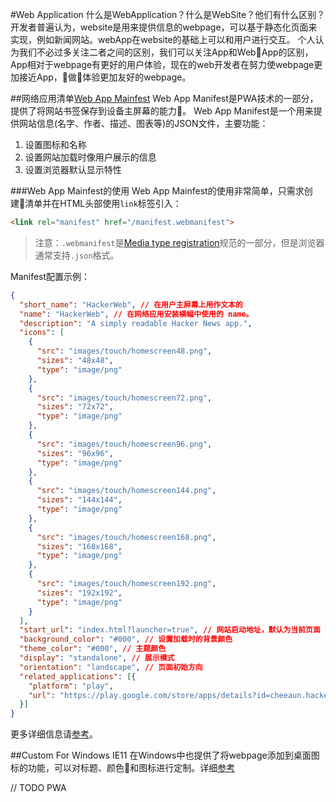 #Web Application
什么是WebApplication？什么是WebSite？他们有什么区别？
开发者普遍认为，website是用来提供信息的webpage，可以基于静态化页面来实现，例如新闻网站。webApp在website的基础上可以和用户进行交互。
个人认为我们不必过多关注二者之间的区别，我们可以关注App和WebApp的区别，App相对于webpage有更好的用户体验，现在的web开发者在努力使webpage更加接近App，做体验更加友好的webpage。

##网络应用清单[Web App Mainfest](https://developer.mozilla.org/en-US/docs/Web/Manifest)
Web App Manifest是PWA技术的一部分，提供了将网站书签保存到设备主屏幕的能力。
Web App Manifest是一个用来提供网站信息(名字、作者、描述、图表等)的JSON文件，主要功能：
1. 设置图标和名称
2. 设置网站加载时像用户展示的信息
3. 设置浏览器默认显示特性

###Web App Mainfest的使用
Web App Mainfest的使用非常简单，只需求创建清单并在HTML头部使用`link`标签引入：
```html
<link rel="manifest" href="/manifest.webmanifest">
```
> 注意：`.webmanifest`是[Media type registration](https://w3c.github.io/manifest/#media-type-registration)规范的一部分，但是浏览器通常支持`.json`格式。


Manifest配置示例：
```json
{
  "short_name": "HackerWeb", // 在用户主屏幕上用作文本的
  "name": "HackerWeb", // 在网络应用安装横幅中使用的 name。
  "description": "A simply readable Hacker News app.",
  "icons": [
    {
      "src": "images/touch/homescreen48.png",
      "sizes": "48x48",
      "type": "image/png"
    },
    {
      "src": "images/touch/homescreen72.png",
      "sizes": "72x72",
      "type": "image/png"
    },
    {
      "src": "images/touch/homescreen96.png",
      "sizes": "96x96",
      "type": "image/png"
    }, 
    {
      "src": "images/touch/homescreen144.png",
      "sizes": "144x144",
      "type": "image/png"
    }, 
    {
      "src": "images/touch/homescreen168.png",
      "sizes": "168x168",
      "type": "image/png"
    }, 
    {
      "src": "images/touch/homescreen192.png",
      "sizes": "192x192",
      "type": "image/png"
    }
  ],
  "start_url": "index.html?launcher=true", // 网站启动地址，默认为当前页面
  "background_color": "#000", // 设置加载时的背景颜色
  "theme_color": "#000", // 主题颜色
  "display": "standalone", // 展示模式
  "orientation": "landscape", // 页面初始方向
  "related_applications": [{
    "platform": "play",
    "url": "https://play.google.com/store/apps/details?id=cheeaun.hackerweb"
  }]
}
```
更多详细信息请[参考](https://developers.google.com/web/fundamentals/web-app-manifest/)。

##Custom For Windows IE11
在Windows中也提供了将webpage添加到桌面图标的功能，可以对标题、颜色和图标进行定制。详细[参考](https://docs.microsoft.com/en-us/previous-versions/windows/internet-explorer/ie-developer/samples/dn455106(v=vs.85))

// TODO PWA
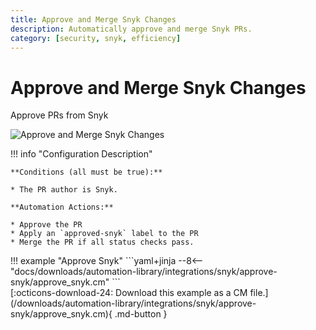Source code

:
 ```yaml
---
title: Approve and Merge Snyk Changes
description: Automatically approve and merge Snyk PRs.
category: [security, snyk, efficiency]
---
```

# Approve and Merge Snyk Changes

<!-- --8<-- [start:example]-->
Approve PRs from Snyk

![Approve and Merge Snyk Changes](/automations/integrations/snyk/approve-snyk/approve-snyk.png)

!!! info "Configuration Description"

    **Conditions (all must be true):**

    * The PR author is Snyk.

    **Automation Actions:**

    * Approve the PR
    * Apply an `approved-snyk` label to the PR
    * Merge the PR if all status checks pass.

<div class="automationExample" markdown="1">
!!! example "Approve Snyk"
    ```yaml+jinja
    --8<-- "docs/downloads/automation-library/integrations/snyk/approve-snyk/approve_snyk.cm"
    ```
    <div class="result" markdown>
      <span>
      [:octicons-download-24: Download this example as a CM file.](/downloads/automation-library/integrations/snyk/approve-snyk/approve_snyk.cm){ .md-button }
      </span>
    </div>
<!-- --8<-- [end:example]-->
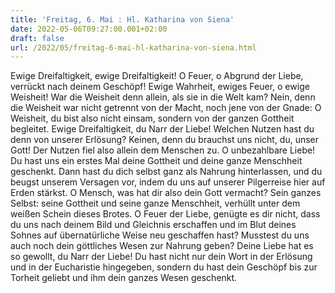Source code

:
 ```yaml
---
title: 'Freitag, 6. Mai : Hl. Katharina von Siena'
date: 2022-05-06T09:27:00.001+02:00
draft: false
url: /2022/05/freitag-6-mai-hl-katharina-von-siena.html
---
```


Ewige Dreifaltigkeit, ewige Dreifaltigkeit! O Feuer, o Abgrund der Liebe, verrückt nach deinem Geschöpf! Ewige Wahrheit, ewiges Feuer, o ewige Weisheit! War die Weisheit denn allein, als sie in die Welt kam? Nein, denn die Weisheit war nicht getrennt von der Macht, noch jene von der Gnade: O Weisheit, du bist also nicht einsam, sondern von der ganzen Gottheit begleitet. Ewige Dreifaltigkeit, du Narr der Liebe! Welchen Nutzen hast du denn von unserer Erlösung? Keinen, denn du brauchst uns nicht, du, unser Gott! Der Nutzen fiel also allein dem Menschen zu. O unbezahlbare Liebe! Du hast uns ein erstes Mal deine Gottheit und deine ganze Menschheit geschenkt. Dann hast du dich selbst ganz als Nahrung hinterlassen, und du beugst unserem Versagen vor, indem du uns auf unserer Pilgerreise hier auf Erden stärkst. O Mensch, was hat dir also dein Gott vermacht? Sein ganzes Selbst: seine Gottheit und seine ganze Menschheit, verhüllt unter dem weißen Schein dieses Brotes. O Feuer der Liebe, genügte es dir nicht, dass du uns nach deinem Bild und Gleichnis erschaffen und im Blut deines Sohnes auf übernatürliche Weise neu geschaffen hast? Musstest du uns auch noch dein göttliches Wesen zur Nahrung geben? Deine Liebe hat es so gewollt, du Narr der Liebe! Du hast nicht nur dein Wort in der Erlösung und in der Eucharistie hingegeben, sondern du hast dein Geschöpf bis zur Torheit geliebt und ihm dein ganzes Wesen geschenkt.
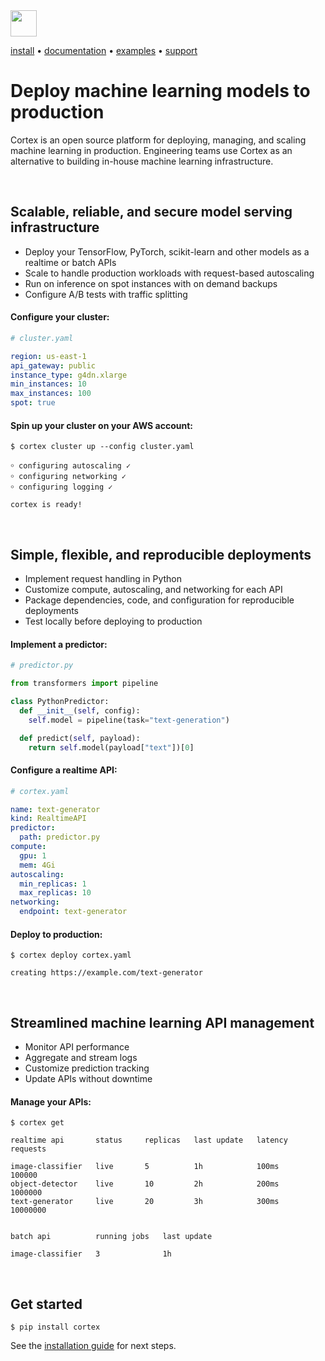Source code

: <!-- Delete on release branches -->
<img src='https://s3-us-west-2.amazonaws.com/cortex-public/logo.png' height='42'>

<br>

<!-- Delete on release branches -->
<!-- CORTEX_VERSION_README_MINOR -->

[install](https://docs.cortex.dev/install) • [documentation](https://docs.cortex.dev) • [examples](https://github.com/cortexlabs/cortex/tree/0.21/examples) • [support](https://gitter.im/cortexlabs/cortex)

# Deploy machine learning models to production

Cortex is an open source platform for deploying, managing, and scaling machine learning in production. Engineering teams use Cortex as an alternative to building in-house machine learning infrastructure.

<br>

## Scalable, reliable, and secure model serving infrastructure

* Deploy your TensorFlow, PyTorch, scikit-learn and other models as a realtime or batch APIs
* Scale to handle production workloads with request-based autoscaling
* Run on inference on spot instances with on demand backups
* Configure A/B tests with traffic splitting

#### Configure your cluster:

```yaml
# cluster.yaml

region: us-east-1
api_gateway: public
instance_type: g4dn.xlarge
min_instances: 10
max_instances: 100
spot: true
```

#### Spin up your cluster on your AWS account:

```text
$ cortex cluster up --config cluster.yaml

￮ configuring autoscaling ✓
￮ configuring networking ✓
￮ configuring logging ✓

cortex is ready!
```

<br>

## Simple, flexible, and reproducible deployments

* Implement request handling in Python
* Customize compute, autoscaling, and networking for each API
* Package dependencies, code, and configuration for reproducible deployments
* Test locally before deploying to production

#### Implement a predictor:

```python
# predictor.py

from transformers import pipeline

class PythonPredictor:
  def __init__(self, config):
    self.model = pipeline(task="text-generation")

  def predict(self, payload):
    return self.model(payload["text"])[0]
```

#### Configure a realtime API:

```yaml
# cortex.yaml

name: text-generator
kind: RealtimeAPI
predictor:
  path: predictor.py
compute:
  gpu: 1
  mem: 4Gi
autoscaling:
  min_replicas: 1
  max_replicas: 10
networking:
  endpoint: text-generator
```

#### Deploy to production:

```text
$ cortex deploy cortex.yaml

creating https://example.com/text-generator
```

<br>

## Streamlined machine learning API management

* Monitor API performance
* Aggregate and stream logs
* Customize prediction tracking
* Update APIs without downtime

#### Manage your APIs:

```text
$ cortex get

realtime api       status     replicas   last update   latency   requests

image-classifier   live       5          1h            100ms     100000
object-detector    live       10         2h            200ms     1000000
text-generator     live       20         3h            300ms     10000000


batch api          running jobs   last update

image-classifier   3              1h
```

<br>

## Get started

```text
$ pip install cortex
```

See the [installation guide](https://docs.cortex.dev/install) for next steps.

_ _ _ _ _

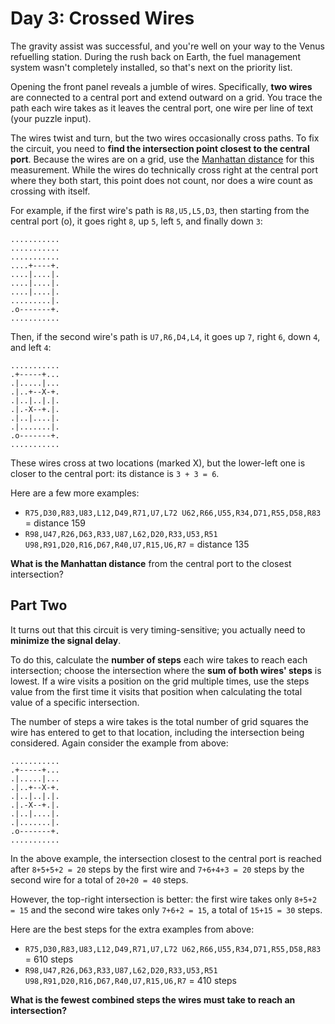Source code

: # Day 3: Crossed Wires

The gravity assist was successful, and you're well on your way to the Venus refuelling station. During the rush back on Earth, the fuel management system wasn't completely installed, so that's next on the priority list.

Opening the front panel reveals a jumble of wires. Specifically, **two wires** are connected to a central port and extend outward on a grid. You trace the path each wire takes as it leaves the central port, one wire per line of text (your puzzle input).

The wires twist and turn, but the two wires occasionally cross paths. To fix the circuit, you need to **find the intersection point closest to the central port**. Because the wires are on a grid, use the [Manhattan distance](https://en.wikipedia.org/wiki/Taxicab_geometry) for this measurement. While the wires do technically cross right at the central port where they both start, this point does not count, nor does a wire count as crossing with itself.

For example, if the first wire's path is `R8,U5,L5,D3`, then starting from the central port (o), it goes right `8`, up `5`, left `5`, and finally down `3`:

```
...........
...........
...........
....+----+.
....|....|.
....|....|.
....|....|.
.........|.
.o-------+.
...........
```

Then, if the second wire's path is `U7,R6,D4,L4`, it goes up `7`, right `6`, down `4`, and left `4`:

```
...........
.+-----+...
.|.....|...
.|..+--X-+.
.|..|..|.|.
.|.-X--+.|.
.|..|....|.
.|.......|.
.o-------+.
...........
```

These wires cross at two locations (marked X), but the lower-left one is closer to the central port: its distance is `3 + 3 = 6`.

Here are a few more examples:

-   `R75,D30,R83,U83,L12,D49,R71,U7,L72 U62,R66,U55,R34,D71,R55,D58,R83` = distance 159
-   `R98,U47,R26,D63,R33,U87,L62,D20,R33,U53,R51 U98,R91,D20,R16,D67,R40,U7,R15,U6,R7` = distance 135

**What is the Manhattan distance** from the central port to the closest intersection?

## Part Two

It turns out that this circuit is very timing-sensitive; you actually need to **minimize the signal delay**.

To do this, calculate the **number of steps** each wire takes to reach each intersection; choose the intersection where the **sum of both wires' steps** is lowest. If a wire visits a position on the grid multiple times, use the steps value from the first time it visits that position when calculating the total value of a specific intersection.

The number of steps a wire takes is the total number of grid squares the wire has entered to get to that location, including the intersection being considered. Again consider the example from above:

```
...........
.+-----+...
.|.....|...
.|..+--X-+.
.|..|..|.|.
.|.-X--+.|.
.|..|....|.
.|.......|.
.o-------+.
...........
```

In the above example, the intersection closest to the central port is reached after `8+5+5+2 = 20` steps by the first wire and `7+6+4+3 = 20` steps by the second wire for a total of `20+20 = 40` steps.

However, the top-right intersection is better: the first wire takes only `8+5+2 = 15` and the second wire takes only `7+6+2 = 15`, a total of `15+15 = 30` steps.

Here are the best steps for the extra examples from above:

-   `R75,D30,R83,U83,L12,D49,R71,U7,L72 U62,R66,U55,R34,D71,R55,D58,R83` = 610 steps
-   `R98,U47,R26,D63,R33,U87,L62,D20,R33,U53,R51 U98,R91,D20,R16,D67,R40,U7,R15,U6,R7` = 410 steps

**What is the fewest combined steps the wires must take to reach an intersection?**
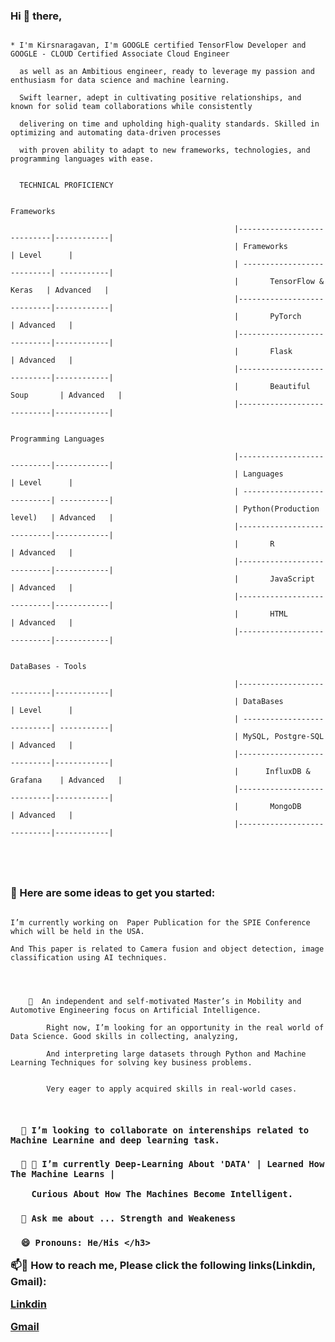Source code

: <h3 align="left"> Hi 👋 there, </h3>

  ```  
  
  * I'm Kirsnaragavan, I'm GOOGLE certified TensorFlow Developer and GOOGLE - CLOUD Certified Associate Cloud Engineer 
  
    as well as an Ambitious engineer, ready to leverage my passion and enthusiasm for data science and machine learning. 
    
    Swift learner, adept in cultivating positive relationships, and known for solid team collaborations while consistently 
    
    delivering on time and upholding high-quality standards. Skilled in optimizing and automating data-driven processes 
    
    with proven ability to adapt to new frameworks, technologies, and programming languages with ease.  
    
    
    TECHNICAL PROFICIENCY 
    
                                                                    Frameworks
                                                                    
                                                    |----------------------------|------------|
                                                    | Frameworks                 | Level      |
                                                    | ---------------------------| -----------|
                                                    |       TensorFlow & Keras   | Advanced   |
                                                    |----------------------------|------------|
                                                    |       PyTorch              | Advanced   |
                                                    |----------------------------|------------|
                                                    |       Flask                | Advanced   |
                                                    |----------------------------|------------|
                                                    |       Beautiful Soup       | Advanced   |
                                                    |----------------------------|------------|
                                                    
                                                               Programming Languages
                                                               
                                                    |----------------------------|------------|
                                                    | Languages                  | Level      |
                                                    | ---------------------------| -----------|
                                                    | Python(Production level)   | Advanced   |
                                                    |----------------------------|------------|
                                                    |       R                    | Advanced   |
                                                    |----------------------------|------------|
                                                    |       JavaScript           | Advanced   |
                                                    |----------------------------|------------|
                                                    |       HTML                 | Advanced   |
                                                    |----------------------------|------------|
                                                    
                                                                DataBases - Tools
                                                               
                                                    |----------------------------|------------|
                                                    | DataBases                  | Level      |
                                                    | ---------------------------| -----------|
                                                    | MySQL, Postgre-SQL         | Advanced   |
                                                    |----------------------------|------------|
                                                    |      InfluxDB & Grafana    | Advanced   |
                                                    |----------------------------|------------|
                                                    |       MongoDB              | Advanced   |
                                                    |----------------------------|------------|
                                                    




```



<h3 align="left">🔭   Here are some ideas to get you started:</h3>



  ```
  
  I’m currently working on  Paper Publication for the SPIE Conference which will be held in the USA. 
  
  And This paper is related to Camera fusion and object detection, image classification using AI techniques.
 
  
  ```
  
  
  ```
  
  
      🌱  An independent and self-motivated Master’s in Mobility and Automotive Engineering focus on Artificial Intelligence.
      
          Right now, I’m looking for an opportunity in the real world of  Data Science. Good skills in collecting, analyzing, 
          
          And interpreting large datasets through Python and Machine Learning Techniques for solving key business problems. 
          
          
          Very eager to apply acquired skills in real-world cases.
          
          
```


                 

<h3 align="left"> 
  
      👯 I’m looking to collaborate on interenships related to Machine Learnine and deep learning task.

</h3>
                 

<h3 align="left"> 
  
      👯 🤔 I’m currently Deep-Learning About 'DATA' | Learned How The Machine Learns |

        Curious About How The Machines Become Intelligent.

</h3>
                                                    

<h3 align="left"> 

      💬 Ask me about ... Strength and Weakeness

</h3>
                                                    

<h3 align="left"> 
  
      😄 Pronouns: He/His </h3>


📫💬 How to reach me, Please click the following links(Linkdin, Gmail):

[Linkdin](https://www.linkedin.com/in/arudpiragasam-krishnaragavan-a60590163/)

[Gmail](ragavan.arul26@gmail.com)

_ _ _ _ _

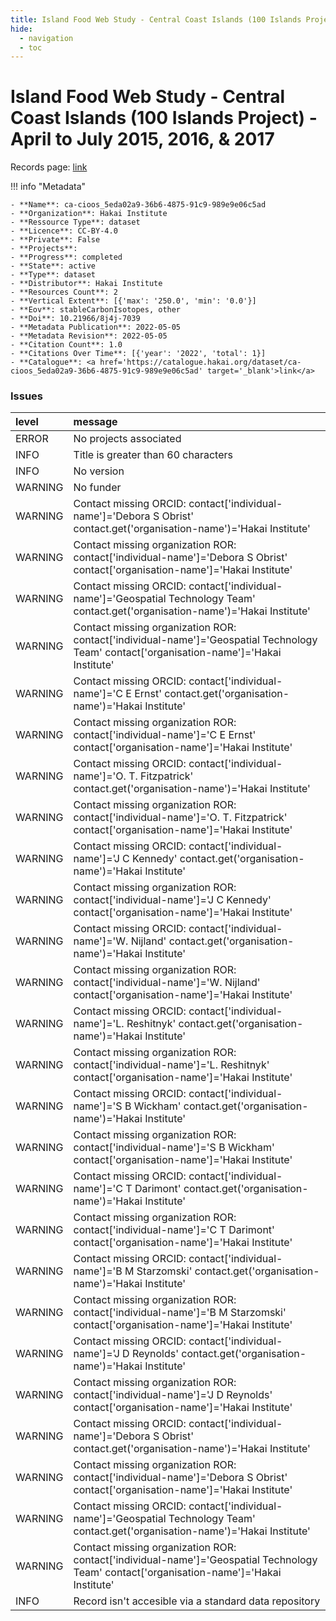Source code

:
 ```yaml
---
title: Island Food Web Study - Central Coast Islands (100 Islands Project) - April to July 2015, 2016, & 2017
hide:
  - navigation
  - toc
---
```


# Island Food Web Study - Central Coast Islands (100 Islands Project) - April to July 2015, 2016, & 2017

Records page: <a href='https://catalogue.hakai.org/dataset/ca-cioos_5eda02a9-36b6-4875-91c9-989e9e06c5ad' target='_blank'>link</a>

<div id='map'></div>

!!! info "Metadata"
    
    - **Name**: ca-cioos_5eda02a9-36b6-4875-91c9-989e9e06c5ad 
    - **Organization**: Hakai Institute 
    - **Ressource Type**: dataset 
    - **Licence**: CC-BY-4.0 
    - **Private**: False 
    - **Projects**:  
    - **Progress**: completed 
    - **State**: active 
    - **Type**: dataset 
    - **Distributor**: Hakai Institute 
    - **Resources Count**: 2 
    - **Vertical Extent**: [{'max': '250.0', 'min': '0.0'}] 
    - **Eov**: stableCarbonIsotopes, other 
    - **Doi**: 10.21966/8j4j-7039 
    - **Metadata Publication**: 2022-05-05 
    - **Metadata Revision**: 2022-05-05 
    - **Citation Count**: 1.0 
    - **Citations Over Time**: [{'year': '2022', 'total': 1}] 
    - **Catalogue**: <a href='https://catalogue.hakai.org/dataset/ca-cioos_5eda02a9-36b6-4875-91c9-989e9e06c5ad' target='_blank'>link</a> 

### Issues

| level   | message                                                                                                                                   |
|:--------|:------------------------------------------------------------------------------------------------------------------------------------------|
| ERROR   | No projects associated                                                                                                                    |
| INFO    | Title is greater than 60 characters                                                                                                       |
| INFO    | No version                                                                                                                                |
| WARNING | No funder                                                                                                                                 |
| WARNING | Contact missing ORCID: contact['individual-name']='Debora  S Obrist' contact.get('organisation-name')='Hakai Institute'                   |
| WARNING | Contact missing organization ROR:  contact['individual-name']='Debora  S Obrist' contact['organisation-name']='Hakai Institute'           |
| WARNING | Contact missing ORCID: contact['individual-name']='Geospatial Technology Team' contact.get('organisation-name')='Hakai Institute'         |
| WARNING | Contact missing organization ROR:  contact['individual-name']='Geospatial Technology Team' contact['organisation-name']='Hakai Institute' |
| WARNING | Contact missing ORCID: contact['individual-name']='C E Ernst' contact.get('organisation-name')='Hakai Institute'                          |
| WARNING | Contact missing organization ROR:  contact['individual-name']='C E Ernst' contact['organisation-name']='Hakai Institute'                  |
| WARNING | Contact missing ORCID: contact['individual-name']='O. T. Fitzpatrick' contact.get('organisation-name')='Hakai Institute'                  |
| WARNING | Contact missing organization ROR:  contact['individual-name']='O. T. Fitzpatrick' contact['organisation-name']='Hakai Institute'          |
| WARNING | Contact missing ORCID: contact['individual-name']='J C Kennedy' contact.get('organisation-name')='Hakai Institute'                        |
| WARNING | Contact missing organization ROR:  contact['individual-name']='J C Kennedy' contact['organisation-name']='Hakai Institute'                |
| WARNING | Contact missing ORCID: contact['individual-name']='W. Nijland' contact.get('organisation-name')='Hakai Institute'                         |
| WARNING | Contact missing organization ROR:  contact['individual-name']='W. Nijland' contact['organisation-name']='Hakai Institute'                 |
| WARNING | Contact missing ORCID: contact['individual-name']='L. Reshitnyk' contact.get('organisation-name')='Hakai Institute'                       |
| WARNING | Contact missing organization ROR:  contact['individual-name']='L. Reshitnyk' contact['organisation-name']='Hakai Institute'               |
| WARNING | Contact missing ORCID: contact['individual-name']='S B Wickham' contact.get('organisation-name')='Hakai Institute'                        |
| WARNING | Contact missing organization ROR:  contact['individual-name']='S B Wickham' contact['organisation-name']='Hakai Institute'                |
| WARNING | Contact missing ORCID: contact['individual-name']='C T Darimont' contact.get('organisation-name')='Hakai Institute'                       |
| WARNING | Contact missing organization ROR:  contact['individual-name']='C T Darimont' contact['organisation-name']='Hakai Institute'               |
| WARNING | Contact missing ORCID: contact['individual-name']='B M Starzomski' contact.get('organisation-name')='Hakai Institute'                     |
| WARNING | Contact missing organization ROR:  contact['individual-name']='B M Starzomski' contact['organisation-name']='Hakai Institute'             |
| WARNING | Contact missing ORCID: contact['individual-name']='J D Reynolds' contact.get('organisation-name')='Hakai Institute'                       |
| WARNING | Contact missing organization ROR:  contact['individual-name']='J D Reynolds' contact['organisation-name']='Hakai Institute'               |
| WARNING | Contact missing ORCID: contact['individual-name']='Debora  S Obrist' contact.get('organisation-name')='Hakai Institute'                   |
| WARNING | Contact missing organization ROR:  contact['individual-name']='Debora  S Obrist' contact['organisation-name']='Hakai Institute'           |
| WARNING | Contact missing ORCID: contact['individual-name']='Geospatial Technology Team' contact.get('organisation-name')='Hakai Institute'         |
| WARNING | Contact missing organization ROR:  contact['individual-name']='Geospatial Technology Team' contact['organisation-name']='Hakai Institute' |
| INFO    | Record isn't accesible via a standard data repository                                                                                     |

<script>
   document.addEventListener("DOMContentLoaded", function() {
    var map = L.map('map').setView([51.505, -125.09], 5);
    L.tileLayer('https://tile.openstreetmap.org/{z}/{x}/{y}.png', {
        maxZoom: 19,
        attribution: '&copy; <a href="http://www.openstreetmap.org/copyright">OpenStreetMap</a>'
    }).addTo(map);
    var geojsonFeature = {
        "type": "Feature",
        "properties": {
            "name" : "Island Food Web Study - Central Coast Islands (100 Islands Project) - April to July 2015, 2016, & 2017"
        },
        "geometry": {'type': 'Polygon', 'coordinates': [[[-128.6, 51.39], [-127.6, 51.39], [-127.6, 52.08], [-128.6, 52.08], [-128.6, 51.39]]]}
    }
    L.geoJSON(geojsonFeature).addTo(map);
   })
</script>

_ _ _ _ _

#### WHAT YOU WILL DO
Check each line above for the string "payload" and copy the ones that have it.

#### YOUR SOLUTION
  def predict(self, payload):
    return self.model(payload["text"])[0]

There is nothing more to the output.